* [Work to complete]
Output the records that follow, keeping every line exactly as it is.

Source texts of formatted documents
§
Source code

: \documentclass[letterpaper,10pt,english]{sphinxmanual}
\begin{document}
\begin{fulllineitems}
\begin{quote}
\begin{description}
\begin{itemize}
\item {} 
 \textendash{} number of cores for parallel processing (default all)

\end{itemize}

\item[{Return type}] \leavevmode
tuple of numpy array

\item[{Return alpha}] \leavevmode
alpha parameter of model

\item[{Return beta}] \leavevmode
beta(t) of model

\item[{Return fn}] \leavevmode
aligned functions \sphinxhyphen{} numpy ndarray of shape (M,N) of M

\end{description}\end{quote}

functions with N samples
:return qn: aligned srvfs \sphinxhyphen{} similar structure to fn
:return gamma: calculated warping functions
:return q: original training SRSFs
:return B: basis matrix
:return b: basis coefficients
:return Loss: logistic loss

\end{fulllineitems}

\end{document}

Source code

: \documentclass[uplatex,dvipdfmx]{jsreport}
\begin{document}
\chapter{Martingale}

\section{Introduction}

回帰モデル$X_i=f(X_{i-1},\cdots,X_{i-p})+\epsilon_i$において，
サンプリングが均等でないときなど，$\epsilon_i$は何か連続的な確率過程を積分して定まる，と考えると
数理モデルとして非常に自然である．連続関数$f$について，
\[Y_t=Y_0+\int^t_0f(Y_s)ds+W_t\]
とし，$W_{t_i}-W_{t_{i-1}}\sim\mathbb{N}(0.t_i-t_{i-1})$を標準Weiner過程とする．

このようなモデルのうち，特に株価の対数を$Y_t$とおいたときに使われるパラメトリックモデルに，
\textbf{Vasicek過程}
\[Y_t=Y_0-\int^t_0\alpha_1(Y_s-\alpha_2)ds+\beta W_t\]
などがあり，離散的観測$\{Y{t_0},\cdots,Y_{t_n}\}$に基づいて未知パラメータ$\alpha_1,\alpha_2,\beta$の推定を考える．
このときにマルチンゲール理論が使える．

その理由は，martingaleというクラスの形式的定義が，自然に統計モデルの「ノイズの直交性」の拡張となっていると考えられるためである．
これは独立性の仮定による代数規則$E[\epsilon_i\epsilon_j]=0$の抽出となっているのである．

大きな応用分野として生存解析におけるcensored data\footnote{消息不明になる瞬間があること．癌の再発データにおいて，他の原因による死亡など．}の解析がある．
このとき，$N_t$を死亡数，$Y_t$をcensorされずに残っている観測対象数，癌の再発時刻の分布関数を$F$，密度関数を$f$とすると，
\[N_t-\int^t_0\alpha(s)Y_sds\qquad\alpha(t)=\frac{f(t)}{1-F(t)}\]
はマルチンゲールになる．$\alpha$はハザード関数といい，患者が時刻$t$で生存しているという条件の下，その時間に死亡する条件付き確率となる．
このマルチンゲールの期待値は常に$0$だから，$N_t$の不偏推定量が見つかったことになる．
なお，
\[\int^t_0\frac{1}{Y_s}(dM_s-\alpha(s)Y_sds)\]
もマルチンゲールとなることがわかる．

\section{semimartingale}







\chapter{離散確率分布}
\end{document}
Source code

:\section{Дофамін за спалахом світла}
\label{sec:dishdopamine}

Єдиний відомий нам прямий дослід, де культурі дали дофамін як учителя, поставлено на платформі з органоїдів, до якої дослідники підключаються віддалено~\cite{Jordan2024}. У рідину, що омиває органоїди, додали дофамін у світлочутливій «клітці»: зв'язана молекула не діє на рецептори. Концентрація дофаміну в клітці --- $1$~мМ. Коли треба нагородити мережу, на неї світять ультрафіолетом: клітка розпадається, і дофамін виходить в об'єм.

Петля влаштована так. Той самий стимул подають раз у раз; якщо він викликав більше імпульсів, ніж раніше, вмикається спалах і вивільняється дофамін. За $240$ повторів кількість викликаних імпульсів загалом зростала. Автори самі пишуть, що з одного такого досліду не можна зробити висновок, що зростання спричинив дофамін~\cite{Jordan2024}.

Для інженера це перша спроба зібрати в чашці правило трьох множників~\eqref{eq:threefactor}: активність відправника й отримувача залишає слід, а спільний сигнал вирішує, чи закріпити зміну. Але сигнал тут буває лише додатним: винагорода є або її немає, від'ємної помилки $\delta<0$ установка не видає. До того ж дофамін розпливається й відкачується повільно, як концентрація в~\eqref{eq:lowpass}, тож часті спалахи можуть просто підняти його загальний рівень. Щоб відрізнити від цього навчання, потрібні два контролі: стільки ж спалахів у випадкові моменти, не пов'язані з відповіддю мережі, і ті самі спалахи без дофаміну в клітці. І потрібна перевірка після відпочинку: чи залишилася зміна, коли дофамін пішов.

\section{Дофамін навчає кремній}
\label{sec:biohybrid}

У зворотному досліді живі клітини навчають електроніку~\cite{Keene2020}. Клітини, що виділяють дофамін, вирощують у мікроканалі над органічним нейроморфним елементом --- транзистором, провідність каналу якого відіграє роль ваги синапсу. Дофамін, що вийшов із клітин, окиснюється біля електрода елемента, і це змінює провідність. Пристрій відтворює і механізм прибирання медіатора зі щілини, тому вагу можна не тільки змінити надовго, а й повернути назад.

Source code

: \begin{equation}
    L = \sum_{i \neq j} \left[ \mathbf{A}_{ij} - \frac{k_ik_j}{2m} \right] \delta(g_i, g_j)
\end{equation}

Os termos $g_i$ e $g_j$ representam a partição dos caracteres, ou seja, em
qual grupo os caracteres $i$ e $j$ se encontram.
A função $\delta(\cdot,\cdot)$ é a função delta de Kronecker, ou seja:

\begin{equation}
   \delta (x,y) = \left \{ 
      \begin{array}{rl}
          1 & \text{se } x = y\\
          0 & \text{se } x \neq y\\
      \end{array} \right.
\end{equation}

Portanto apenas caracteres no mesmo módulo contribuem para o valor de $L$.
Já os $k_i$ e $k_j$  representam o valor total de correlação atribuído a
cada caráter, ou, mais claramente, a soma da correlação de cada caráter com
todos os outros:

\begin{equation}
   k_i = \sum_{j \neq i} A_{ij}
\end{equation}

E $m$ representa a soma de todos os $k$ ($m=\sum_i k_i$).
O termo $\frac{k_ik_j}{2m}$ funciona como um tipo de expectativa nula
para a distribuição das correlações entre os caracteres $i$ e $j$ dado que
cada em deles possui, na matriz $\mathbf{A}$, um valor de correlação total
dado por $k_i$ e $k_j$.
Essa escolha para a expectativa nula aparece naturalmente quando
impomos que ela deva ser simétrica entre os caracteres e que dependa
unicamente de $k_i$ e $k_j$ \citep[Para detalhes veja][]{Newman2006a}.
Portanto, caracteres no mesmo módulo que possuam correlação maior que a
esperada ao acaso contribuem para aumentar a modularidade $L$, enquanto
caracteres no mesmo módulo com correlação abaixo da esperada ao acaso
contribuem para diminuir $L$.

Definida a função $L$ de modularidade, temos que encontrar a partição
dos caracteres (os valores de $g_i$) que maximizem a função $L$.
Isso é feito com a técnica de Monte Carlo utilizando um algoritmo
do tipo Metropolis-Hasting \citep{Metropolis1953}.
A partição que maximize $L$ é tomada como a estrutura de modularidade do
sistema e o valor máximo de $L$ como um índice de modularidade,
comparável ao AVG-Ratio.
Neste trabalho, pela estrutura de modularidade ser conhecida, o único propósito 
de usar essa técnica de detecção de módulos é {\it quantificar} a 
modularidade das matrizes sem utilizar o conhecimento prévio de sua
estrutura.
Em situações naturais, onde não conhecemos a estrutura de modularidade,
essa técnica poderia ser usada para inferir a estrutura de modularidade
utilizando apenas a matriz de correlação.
§
* [Worked solution]
Source code

: \documentclass[letterpaper,10pt,english]{sphinxmanual}
\begin{document}
\begin{fulllineitems}
\begin{quote}
\begin{description}
\begin{itemize}
\item {} 
 \textendash{} number of cores for parallel processing (default all)

\end{itemize}

\item[{Return type}] \leavevmode
tuple of numpy array

\item[{Return alpha}] \leavevmode
alpha parameter of model

\item[{Return beta}] \leavevmode
beta(t) of model

\item[{Return fn}] \leavevmode
aligned functions \sphinxhyphen{} numpy ndarray of shape (M,N) of M

\end{description}\end{quote}

functions with N samples
:return qn: aligned srvfs \sphinxhyphen{} similar structure to fn
:return gamma: calculated warping functions
:return q: original training SRSFs
:return B: basis matrix
:return b: basis coefficients
:return Loss: logistic loss

\end{fulllineitems}

\end{document}

Source code

: \documentclass[uplatex,dvipdfmx]{jsreport}
\begin{document}
\chapter{Martingale}

\section{Introduction}

回帰モデル$X_i=f(X_{i-1},\cdots,X_{i-p})+\epsilon_i$において，
サンプリングが均等でないときなど，$\epsilon_i$は何か連続的な確率過程を積分して定まる，と考えると
数理モデルとして非常に自然である．連続関数$f$について，
\[Y_t=Y_0+\int^t_0f(Y_s)ds+W_t\]
とし，$W_{t_i}-W_{t_{i-1}}\sim\mathbb{N}(0.t_i-t_{i-1})$を標準Weiner過程とする．

このようなモデルのうち，特に株価の対数を$Y_t$とおいたときに使われるパラメトリックモデルに，
\textbf{Vasicek過程}
\[Y_t=Y_0-\int^t_0\alpha_1(Y_s-\alpha_2)ds+\beta W_t\]
などがあり，離散的観測$\{Y{t_0},\cdots,Y_{t_n}\}$に基づいて未知パラメータ$\alpha_1,\alpha_2,\beta$の推定を考える．
このときにマルチンゲール理論が使える．

その理由は，martingaleというクラスの形式的定義が，自然に統計モデルの「ノイズの直交性」の拡張となっていると考えられるためである．
これは独立性の仮定による代数規則$E[\epsilon_i\epsilon_j]=0$の抽出となっているのである．

大きな応用分野として生存解析におけるcensored data\footnote{消息不明になる瞬間があること．癌の再発データにおいて，他の原因による死亡など．}の解析がある．
このとき，$N_t$を死亡数，$Y_t$をcensorされずに残っている観測対象数，癌の再発時刻の分布関数を$F$，密度関数を$f$とすると，
\[N_t-\int^t_0\alpha(s)Y_sds\qquad\alpha(t)=\frac{f(t)}{1-F(t)}\]
はマルチンゲールになる．$\alpha$はハザード関数といい，患者が時刻$t$で生存しているという条件の下，その時間に死亡する条件付き確率となる．
このマルチンゲールの期待値は常に$0$だから，$N_t$の不偏推定量が見つかったことになる．
なお，
\[\int^t_0\frac{1}{Y_s}(dM_s-\alpha(s)Y_sds)\]
もマルチンゲールとなることがわかる．

\section{semimartingale}







\chapter{離散確率分布}
\end{document}
Source code

:\section{Дофамін за спалахом світла}
\label{sec:dishdopamine}

Єдиний відомий нам прямий дослід, де культурі дали дофамін як учителя, поставлено на платформі з органоїдів, до якої дослідники підключаються віддалено~\cite{Jordan2024}. У рідину, що омиває органоїди, додали дофамін у світлочутливій «клітці»: зв'язана молекула не діє на рецептори. Концентрація дофаміну в клітці --- $1$~мМ. Коли треба нагородити мережу, на неї світять ультрафіолетом: клітка розпадається, і дофамін виходить в об'єм.

Петля влаштована так. Той самий стимул подають раз у раз; якщо він викликав більше імпульсів, ніж раніше, вмикається спалах і вивільняється дофамін. За $240$ повторів кількість викликаних імпульсів загалом зростала. Автори самі пишуть, що з одного такого досліду не можна зробити висновок, що зростання спричинив дофамін~\cite{Jordan2024}.

Для інженера це перша спроба зібрати в чашці правило трьох множників~\eqref{eq:threefactor}: активність відправника й отримувача залишає слід, а спільний сигнал вирішує, чи закріпити зміну. Але сигнал тут буває лише додатним: винагорода є або її немає, від'ємної помилки $\delta<0$ установка не видає. До того ж дофамін розпливається й відкачується повільно, як концентрація в~\eqref{eq:lowpass}, тож часті спалахи можуть просто підняти його загальний рівень. Щоб відрізнити від цього навчання, потрібні два контролі: стільки ж спалахів у випадкові моменти, не пов'язані з відповіддю мережі, і ті самі спалахи без дофаміну в клітці. І потрібна перевірка після відпочинку: чи залишилася зміна, коли дофамін пішов.

\section{Дофамін навчає кремній}
\label{sec:biohybrid}

У зворотному досліді живі клітини навчають електроніку~\cite{Keene2020}. Клітини, що виділяють дофамін, вирощують у мікроканалі над органічним нейроморфним елементом --- транзистором, провідність каналу якого відіграє роль ваги синапсу. Дофамін, що вийшов із клітин, окиснюється біля електрода елемента, і це змінює провідність. Пристрій відтворює і механізм прибирання медіатора зі щілини, тому вагу можна не тільки змінити надовго, а й повернути назад.

Source code

: \begin{equation}
    L = \sum_{i \neq j} \left[ \mathbf{A}_{ij} - \frac{k_ik_j}{2m} \right] \delta(g_i, g_j)
\end{equation}

Os termos $g_i$ e $g_j$ representam a partição dos caracteres, ou seja, em
qual grupo os caracteres $i$ e $j$ se encontram.
A função $\delta(\cdot,\cdot)$ é a função delta de Kronecker, ou seja:

\begin{equation}
   \delta (x,y) = \left \{ 
      \begin{array}{rl}
          1 & \text{se } x = y\\
          0 & \text{se } x \neq y\\
      \end{array} \right.
\end{equation}

Portanto apenas caracteres no mesmo módulo contribuem para o valor de $L$.
Já os $k_i$ e $k_j$  representam o valor total de correlação atribuído a
cada caráter, ou, mais claramente, a soma da correlação de cada caráter com
todos os outros:

\begin{equation}
   k_i = \sum_{j \neq i} A_{ij}
\end{equation}

E $m$ representa a soma de todos os $k$ ($m=\sum_i k_i$).
O termo $\frac{k_ik_j}{2m}$ funciona como um tipo de expectativa nula
para a distribuição das correlações entre os caracteres $i$ e $j$ dado que
cada em deles possui, na matriz $\mathbf{A}$, um valor de correlação total
dado por $k_i$ e $k_j$.
Essa escolha para a expectativa nula aparece naturalmente quando
impomos que ela deva ser simétrica entre os caracteres e que dependa
unicamente de $k_i$ e $k_j$ \citep[Para detalhes veja][]{Newman2006a}.
Portanto, caracteres no mesmo módulo que possuam correlação maior que a
esperada ao acaso contribuem para aumentar a modularidade $L$, enquanto
caracteres no mesmo módulo com correlação abaixo da esperada ao acaso
contribuem para diminuir $L$.

Definida a função $L$ de modularidade, temos que encontrar a partição
dos caracteres (os valores de $g_i$) que maximizem a função $L$.
Isso é feito com a técnica de Monte Carlo utilizando um algoritmo
do tipo Metropolis-Hasting \citep{Metropolis1953}.
A partição que maximize $L$ é tomada como a estrutura de modularidade do
sistema e o valor máximo de $L$ como um índice de modularidade,
comparável ao AVG-Ratio.
Neste trabalho, pela estrutura de modularidade ser conhecida, o único propósito 
de usar essa técnica de detecção de módulos é {\it quantificar} a 
modularidade das matrizes sem utilizar o conhecimento prévio de sua
estrutura.
Em situações naturais, onde não conhecemos a estrutura de modularidade,
essa técnica poderia ser usada para inferir a estrutura de modularidade
utilizando apenas a matriz de correlação.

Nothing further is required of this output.